37. However, not all students enjoy the practical work they are required to do for GCSE. Ashley Clarkson from Bede Sixth Form College, Teesside encapsulated the view of many students that we have spoken to: "all [practical work] did was create variety in the course, and variety is good everywhere in education because it helps you remember things more clearly".[64] Sajad Al­Hairi from North Westminster Community School in London wanted to see more variation within the practical work itself: "If there were a range of experiments that gave you a different approach and helped you experiment and research more, that would help".[65] The Head of Physics at St Augustine's College in Trowbridge, which has had considerable success in attracting girls to science, suggested that girls in particular were less motivated by practical work.[66] One of the most common complaints we have heard from students was expressed by Anika Lewis from Colchester Sixth Form College: "a lot of the practicals we did never worked so it did not help us, it did not show the theory in practice as it should have done".[67] Students see little point in carrying out practicals where they already know the result and are just expected to follow instructions to reach that end.[68] Students we have spoken to are aware that practical work is very time-consuming, leaving less room for covering the factual content of the GCSE courses.

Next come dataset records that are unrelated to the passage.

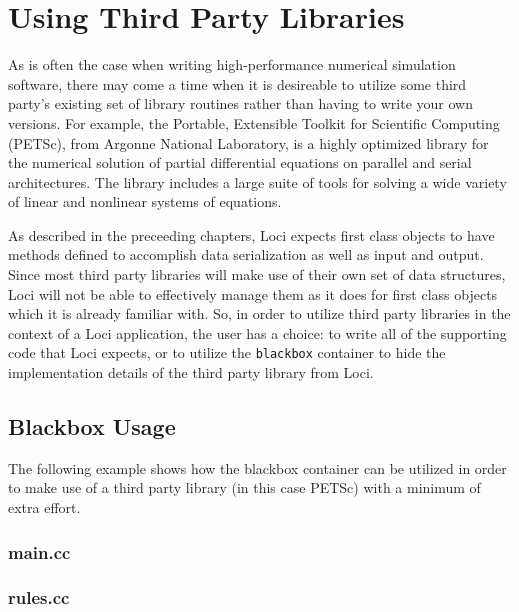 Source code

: \chapter{Using Third Party Libraries}

As is often the case when writing high-performance numerical simulation
software, there may come a time when it is desireable to utilize some third
party's existing set of library routines rather than having to write your
own versions.  For example, the Portable, Extensible Toolkit for Scientific
Computing (PETSc), from Argonne National Laboratory, is a highly optimized
library for the numerical solution of partial differential equations on
parallel and serial architectures.  The library includes a large suite of
tools for solving a wide variety of linear and nonlinear systems of
equations.

As described in the preceeding chapters, Loci expects first class objects
to have methods defined to accomplish data serialization as well as input
and output.  Since most third party libraries will make use of their own
set of data structures, Loci will not be able to effectively manage them
as it does for first class objects which it is already familiar with.  So,
in order to utilize third party libraries in the context of a Loci
application, the user has a choice:  to write all of the supporting code
that Loci expects, or to utilize the {\tt blackbox} container to hide the
implementation details of the third party library from Loci.

\section{Blackbox Usage}
The following example shows how the blackbox container can be utilized
in order to make use of a third party library (in this case PETSc) with a
minimum of extra effort.

\subsection*{main.cc}


\subsection*{rules.cc}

A level students from Hammersmith and West London College, who had been educated pre-16 in countries where practical work forms a very minor part of science education, told us that their theoretical knowledge was greater than that of their English counterparts. One asked what was the point of doing practical work if you did not understand the theory behind it. On the other hand, they were enjoying the opportunity to get involved with practical work at A level.

38. Derek Bell, speaking on behalf of the Association for Science Education, warned that "There is a great danger of being conned into [thinking that] the answer to it all is doing more practical work. Doing practical work in itself is not going to help children learn more effectively or motivate them. So we have to be clear why we are doing those practicals".[69] Sylvia Thomas from Darlaston Community School, Walsall supported this view when she told us that "We put practical in where we think it is needed. I do not necessarily think kids are as enthused as they were in the past about practical".[70]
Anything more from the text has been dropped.